But a different kind of storm was brewing.

Looking back, the troubles for the Lunny family began five decades ago, when President John F. Kennedy signed into law the Point Reyes Authorization Act.

The purpose of the 1962 Act was to set aside land to be designated as a national seashore. National seashores, much like national parks, are protected areas, administered by the National Park Service.

Ranchers fought back against the designation of the land as national seashore. They argued that the federal government was overstepping its bounds, and wasn’t taking sufficient care to protect the rights of the ranchers living and working on the land. Eventually Congress decided that, to ease the transition, the government would buy the land and lease it back to the ranchers for agricultural purposes.

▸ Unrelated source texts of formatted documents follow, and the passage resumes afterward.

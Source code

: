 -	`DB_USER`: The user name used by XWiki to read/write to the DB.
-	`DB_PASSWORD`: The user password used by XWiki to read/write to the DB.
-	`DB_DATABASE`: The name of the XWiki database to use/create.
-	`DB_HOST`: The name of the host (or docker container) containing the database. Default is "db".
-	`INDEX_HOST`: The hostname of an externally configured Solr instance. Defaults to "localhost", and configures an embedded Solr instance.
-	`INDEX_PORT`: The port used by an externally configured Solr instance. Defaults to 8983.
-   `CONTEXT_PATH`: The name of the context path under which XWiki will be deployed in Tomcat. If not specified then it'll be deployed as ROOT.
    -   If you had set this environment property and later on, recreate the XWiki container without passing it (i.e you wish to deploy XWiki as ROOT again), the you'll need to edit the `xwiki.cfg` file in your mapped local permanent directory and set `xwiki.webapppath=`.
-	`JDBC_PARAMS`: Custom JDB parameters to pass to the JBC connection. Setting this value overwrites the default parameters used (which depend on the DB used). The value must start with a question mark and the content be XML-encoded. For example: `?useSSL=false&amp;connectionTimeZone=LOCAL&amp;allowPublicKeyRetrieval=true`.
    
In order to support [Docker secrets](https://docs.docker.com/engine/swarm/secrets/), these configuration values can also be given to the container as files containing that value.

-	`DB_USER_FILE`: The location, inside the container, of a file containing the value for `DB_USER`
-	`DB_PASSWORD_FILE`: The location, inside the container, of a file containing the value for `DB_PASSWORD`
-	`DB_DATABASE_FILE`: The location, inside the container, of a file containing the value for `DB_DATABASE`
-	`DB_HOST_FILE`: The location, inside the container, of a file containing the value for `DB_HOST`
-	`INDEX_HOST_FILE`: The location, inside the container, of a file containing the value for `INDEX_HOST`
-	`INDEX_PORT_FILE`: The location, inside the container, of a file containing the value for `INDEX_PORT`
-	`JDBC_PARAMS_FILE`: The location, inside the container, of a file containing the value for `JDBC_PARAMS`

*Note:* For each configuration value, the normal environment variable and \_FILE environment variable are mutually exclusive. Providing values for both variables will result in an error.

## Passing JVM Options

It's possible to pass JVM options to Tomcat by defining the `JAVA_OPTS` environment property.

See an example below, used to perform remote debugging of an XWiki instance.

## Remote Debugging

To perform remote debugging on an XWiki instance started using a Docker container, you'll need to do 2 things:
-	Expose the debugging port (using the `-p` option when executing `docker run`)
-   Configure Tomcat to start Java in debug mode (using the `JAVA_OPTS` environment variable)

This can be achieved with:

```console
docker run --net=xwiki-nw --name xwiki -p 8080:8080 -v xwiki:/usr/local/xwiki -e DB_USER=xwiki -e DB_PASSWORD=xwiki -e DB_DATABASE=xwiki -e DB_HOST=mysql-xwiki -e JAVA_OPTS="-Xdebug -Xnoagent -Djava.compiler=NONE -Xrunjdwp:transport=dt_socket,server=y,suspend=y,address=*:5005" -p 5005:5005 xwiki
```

In 1972, the National Park Service purchased 1,100 acres on Marin County’s peaceful Drakes Estero from the Johnson Oyster Company. This would be the eventual home of Drakes Bay Oyster Company. The Johnson Oyster Company was provided with a 40-year lease that would end in late 2012.

The 1972 Point Reyes Wilderness Act also noted the presence of ‘nonconforming structures,’ including those associated with the Johnson Oyster Company. These nonconforming structures, also known as buildings, prevented the classification of the area as full wilderness.

While oyster operations continued in the area, the land remained in limbo, an area that could one day be ‘wilderness’, but wasn't yet.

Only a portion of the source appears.